Additionally, the inclusion of a visual summary—such as a schematic "mechanism of action" box—depicting the proposed physiological pathways of SGLT2Is in cirrhosis (e.g., natriuresis, modulation of mean arterial pressure, anti-inflammatory effects) would enhance the clarity and educational value of the manuscript.

Author Response

Congratulations to their review for the relevance of their manuscript; I have some comments about it:

1. The authors are encouraged to incorporate, where available, recently published studies on the use of SGLT2 inhibitors in heart failure with preserved ejection fraction and their potential relevance to cirrhotic cardiomyopathy and emerging safety data on SGLT2I-associated acute kidney injury stratified by MELD-Na scores from large-scale population cohorts; as well as real-world registry data (e.g., from Optum or the VA) that could offer broader insights into outcomes such as transplant-free survival, hospital readmission for hepatic encephalopathy, and progression of cirrhotic cardiomyopathy.
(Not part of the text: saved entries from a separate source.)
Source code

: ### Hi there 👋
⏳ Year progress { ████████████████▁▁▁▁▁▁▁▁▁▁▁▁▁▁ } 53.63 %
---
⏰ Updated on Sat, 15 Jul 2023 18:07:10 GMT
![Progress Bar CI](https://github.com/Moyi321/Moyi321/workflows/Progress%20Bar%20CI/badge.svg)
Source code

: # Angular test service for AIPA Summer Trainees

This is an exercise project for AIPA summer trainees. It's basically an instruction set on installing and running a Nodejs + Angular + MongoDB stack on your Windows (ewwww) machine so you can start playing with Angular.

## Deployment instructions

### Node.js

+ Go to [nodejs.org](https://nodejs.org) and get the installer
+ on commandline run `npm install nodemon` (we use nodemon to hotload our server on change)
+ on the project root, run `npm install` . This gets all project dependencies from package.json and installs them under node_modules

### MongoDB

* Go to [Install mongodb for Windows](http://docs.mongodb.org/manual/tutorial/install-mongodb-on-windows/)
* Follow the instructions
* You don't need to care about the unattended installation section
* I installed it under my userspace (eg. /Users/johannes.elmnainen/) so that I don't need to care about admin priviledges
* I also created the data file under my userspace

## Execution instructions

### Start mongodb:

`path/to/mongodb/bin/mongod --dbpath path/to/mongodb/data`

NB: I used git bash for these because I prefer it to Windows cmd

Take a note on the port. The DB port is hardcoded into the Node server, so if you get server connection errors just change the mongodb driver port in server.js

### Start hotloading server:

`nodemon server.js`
Despite the aid of our experienced librarian, we can say with high level of certainty that no studies stratifying SGLT2I-associated AKI by MELD-Na or other liver severity are published at this time although our group will be looking to publish such data in the future. However, we did make a few new points here:

1. We have added data on SGLT2I inhibitors in HFpEF and their potential relevance to cirrhotic cardiomyopathy in lines 472-481.

 

2. Additionally, we have expanded on the discussion regarding hepatic encephalopathy in the slowed disease progression section (lines 441-442)

 

2. The manuscript would benefit from a dedicated section or paragraph addressing the pleiotropic effects of SGLT2 inhibitors beyond glycemic control and natriuresis. These agents have demonstrated anti-inflammatory, antifibrotic, antiarrhythmic, and metabolic benefits; in order to empower their manuscripts authors should include and briefly discuss these new evidences (doi: 10.1002/ehf2.15223.)

 

3. We reviewed the literature. While the suggested citation and antiarrhythmic properties were outside the scope of our review, we did find a 2025 meta-analysis revealing a potential anti-neoplastic role for SGLT2Is. We briefly discuss this new evidence to provide further mechanistic evidence that SGLT2Is may slow progression of cirrhosis and also suggest mechanisms for stated findings of our review (lines 435-449, Figure 2).

 

3.) Additionally, the inclusion of a visual summary—such as a schematic "mechanism of action" box—depicting the proposed physiological pathways of SGLT2Is in cirrhosis (e.g., natriuresis, modulation of mean arterial pressure, anti-inflammatory effects) would enhance the clarity and educational value of the manuscript.

 

We have generated a diagram to illustrate the main points of the article listed as Figure 2. This summarizes the main findings of the 6 domains and ties them to the mechanisms of action that we propose to be responsible for each finding. We feel it is a quick summary to enhance the educational value of the manuscript.

 

Author Response File: Author Response.pdf

Round 2

Reviewer 1 Report

Comments and Suggestions for Authors

The revised version of review titled (The Effects of Sodium-Glucose Cotransporter Protein-2 Inhibitors in Liver Cirrhosis: An Updated Systematic Review of the Literature) by Sudheer Dhoop  et al. was improved compared to the original submission.

I am pleased to recommend its acceptance in IJMS

Reviewer 2 Report

Comments and Suggestions for Authors

Congratulations to the authors for the revised version of their manuscript.